◆ **WHAT YOU SHOULD DO**
Please restate the data below word for word, omitting all images.

◆ **EXCERPTED RECORDS**
:::

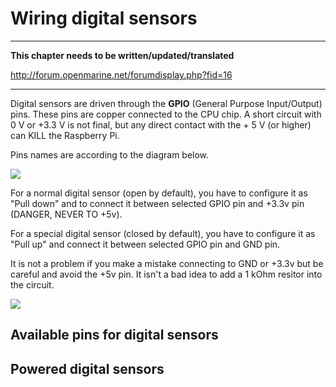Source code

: # Wiring digital sensors

---

**This chapter needs to be written/updated/translated**

http://forum.openmarine.net/forumdisplay.php?fid=16

---

Digital sensors are driven through the **GPIO** (General Purpose Input/Output) pins. These pins are copper connected to the CPU chip. A short circuit with 0 V or +3.3 V is not final, but any direct contact with the + 5 V \(or higher\) can KILL the Raspberry Pi.

Pins names are according to the diagram below.

![](RP2_Pinout.png)

For a normal digital sensor (open by default), you have to configure it as "Pull down" and to connect it between selected GPIO pin and +3.3v pin (DANGER, NEVER TO +5v). 

For a special digital sensor (closed by default), you have to configure it as "Pull up" and connect it between selected GPIO pin and GND pin.

It is not a problem if you make a mistake connecting to GND or +3.3v but be careful and avoid the +5v pin.
It isn't a bad idea to add a 1 kOhm resitor into the circuit.

![](common_sw.png)

## Available pins for digital sensors

## Powered digital sensors

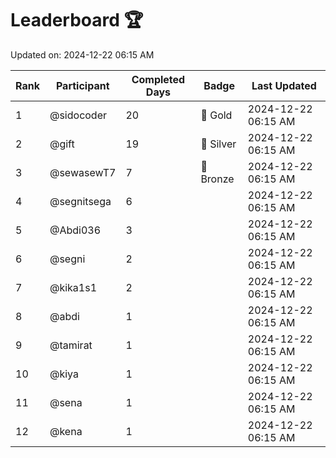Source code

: # Leaderboard 🏆

Updated on: 2024-12-22 06:15 AM

| Rank | Participant       | Completed Days | Badge      | Last Updated         |
|------|-------------------|----------------|------------|----------------------|
| 1    | @sidocoder        | 20             | 🏅 Gold     | 2024-12-22 06:15 AM |
| 2    | @gift             | 19             | 🥈 Silver   | 2024-12-22 06:15 AM |
| 3    | @sewasewT7        | 7              | 🥉 Bronze   | 2024-12-22 06:15 AM |
| 4    | @segnitsega       | 6              |            | 2024-12-22 06:15 AM |
| 5    | @Abdi036          | 3              |            | 2024-12-22 06:15 AM |
| 6    | @segni            | 2              |            | 2024-12-22 06:15 AM |
| 7    | @kika1s1          | 2              |            | 2024-12-22 06:15 AM |
| 8    | @abdi             | 1              |            | 2024-12-22 06:15 AM |
| 9    | @tamirat          | 1              |            | 2024-12-22 06:15 AM |
| 10   | @kiya             | 1              |            | 2024-12-22 06:15 AM |
| 11   | @sena             | 1              |            | 2024-12-22 06:15 AM |
| 12   | @kena             | 1              |            | 2024-12-22 06:15 AM |
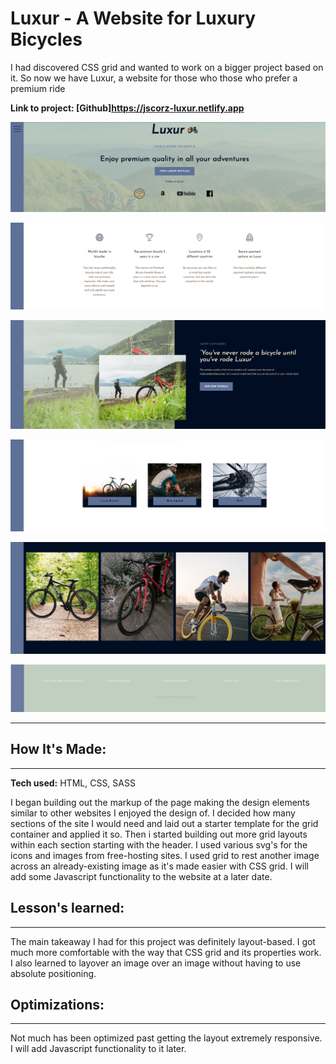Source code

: # Luxur - A Website for Luxury Bicycles

I had discovered CSS grid and wanted to work on a bigger project based on it. So now we have Luxur, a website for those who those who prefer a premium ride

**Link to project: [Github]https://jscorz-luxur.netlify.app**

<!-- <img src="/images/MOL-screenshot.png">
![alt text](https://github.com/Jscorz/MethodOfLociSim/blob/MOL-screenshot.png?raw=true) -->

![luxur](luxur1.png)

![luxur2](luxur2.png)

![luxur3](luxur3.png)

![luxur4](luxur4.png)

![luxur5](luxur5.png)

![luxur6](luxur7.png)

---

## **How It's Made:**

---

**Tech used:** HTML, CSS, SASS

I began building out the markup of the page making the design elements similar to other websites I enjoyed the design of. I decided how many sections of the site I would need and laid out a starter template for the grid container and applied it so. Then i started building out more grid layouts within each section starting with the header. I used various svg's for the icons and images from free-hosting sites. I used grid to rest another image across an already-existing image as it's made easier with CSS grid. I will add some Javascript functionality to the website at a later date.

## **Lesson's learned:**

---

The main takeaway I had for this project was definitely layout-based. I got much more comfortable with the way that CSS grid and its properties work. I also learned to layover an image over an image without having to use absolute positioning.

## **Optimizations:**

---

Not much has been optimized past getting the layout extremely responsive. I will add Javascript functionality to it later.
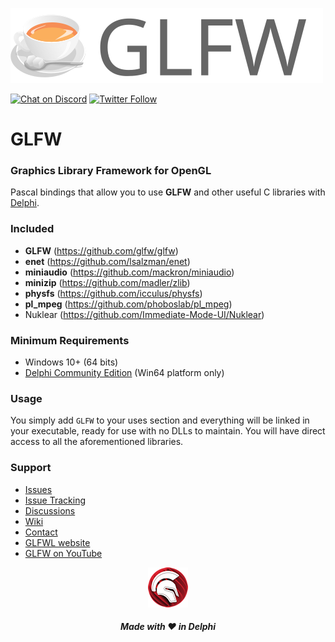 ![GLFW](media/glfw_logo.svg)  

[![Chat on Discord](https://img.shields.io/discord/754884471324672040.svg?logo=discord)](https://discord.gg/tPWjMwK) [![Twitter Follow](https://img.shields.io/twitter/follow/tinyBigGAMES?style=social)](https://twitter.com/tinyBigGAMES)
# GLFW
### Graphics Library Framework for OpenGL

Pascal bindings that allow you to use **GLFW** and other useful C libraries with <a href="https://www.embarcadero.com/es/products/delphi" target="_blank">Delphi</a>. 

### Included
- **GLFW** (https://github.com/glfw/glfw)
- **enet** (https://github.com/lsalzman/enet)
- **miniaudio** (https://github.com/mackron/miniaudio)
- **minizip** (https://github.com/madler/zlib)
- **physfs** (https://github.com/icculus/physfs)
- **pl_mpeg** (https://github.com/phoboslab/pl_mpeg)
- Nuklear (https://github.com/Immediate-Mode-UI/Nuklear)

### Minimum Requirements 
- Windows 10+ (64 bits)
- <a href="https://www.embarcadero.com/products/delphi/starter" target="_blank">Delphi Community Edition</a> (Win64 platform only)

### Usage
You simply add `GLFW` to your uses section and everything will be linked in your executable, ready for use with no DLLs to maintain. You will have direct access to all the aforementioned libraries.

### Support
- <a href="https://github.com/tinyBigGAMES/GLFW/issues" target="_blank">Issues</a>
- <a href="https://github.com/tinyBigGAMES/GLFW/projects/1" target="_blank">Issue Tracking</a>
- <a href="https://github.com/tinyBigGAMES/GLFW/discussions" target="_blank">Discussions</a>
- <a href="https://github.com/tinyBigGAMES/GLFW/wiki" target="_blank">Wiki</a>
- <a href="https://tinybiggames.com/contact/" target="_blank">Contact</a>
- <a href="https://www.glfw.org/" target="_blank">GLFWL website</a>
- <a href="https://www.youtube.com/results?search_query=GLFW&sp=CAI%253D" target="_blank">GLFW on YouTube</a>


<p align="center">
<img src="media/delphi.png" alt="Delphi">
</p>
<h5 align="center">

Made with :heart: in Delphi
</h5>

:::

◆ **EXERCISE ANSWER**
Source code

: # Wiring digital sensors

---

**This chapter needs to be written/updated/translated**

http://forum.openmarine.net/forumdisplay.php?fid=16

---

Digital sensors are driven through the **GPIO** (General Purpose Input/Output) pins. These pins are copper connected to the CPU chip. A short circuit with 0 V or +3.3 V is not final, but any direct contact with the + 5 V \(or higher\) can KILL the Raspberry Pi.

Pins names are according to the diagram below.

![](RP2_Pinout.png)

For a normal digital sensor (open by default), you have to configure it as "Pull down" and to connect it between selected GPIO pin and +3.3v pin (DANGER, NEVER TO +5v). 

For a special digital sensor (closed by default), you have to configure it as "Pull up" and connect it between selected GPIO pin and GND pin.

It is not a problem if you make a mistake connecting to GND or +3.3v but be careful and avoid the +5v pin.
It isn't a bad idea to add a 1 kOhm resitor into the circuit.

![](common_sw.png)

## Available pins for digital sensors

## Powered digital sensors

Source code

: # Leaderboard 🏆

Updated on: 2024-12-22 06:15 AM

| Rank | Participant       | Completed Days | Badge      | Last Updated         |
|------|-------------------|----------------|------------|----------------------|
| 1    | @sidocoder        | 20             | 🏅 Gold     | 2024-12-22 06:15 AM |
| 2    | @gift             | 19             | 🥈 Silver   | 2024-12-22 06:15 AM |
| 3    | @sewasewT7        | 7              | 🥉 Bronze   | 2024-12-22 06:15 AM |
| 4    | @segnitsega       | 6              |            | 2024-12-22 06:15 AM |
| 5    | @Abdi036          | 3              |            | 2024-12-22 06:15 AM |
| 6    | @segni            | 2              |            | 2024-12-22 06:15 AM |
| 7    | @kika1s1          | 2              |            | 2024-12-22 06:15 AM |
| 8    | @abdi             | 1              |            | 2024-12-22 06:15 AM |
| 9    | @tamirat          | 1              |            | 2024-12-22 06:15 AM |
| 10   | @kiya             | 1              |            | 2024-12-22 06:15 AM |
| 11   | @sena             | 1              |            | 2024-12-22 06:15 AM |
| 12   | @kena             | 1              |            | 2024-12-22 06:15 AM |
Source code

: # Luxur - A Website for Luxury Bicycles

I had discovered CSS grid and wanted to work on a bigger project based on it. So now we have Luxur, a website for those who those who prefer a premium ride

**Link to project: [Github]https://jscorz-luxur.netlify.app**

<!-- <img src="/images/MOL-screenshot.png">
![alt text](https://github.com/Jscorz/MethodOfLociSim/blob/MOL-screenshot.png?raw=true) -->

![luxur](luxur1.png)

![luxur2](luxur2.png)

![luxur3](luxur3.png)

![luxur4](luxur4.png)

![luxur5](luxur5.png)

![luxur6](luxur7.png)

---

## **How It's Made:**

---

**Tech used:** HTML, CSS, SASS

I began building out the markup of the page making the design elements similar to other websites I enjoyed the design of. I decided how many sections of the site I would need and laid out a starter template for the grid container and applied it so. Then i started building out more grid layouts within each section starting with the header. I used various svg's for the icons and images from free-hosting sites. I used grid to rest another image across an already-existing image as it's made easier with CSS grid. I will add some Javascript functionality to the website at a later date.

## **Lesson's learned:**

---

The main takeaway I had for this project was definitely layout-based. I got much more comfortable with the way that CSS grid and its properties work. I also learned to layover an image over an image without having to use absolute positioning.

## **Optimizations:**

---

Not much has been optimized past getting the layout extremely responsive. I will add Javascript functionality to it later.
 ![GLFW](media/glfw_logo.svg)  

[![Chat on Discord](https://img.shields.io/discord/754884471324672040.svg?logo=discord)](https://discord.gg/tPWjMwK) [![Twitter Follow](https://img.shields.io/twitter/follow/tinyBigGAMES?style=social)](https://twitter.com/tinyBigGAMES)
# GLFW
### Graphics Library Framework for OpenGL

Pascal bindings that allow you to use **GLFW** and other useful C libraries with <a href="https://www.embarcadero.com/es/products/delphi" target="_blank">Delphi</a>. 

### Included
- **GLFW** (https://github.com/glfw/glfw)
- **enet** (https://github.com/lsalzman/enet)
- **miniaudio** (https://github.com/mackron/miniaudio)
- **minizip** (https://github.com/madler/zlib)
- **physfs** (https://github.com/icculus/physfs)
- **pl_mpeg** (https://github.com/phoboslab/pl_mpeg)
- Nuklear (https://github.com/Immediate-Mode-UI/Nuklear)

### Minimum Requirements 
- Windows 10+ (64 bits)
- <a href="https://www.embarcadero.com/products/delphi/starter" target="_blank">Delphi Community Edition</a> (Win64 platform only)

### Usage
You simply add `GLFW` to your uses section and everything will be linked in your executable, ready for use with no DLLs to maintain. You will have direct access to all the aforementioned libraries.

### Support
- <a href="https://github.com/tinyBigGAMES/GLFW/issues" target="_blank">Issues</a>
- <a href="https://github.com/tinyBigGAMES/GLFW/projects/1" target="_blank">Issue Tracking</a>
- <a href="https://github.com/tinyBigGAMES/GLFW/discussions" target="_blank">Discussions</a>
- <a href="https://github.com/tinyBigGAMES/GLFW/wiki" target="_blank">Wiki</a>
- <a href="https://tinybiggames.com/contact/" target="_blank">Contact</a>
- <a href="https://www.glfw.org/" target="_blank">GLFWL website</a>
- <a href="https://www.youtube.com/results?search_query=GLFW&sp=CAI%253D" target="_blank">GLFW on YouTube</a>


<p align="center">
<img src="media/delphi.png" alt="Delphi">
</p>
<h5 align="center">

Made with :heart: in Delphi
</h5>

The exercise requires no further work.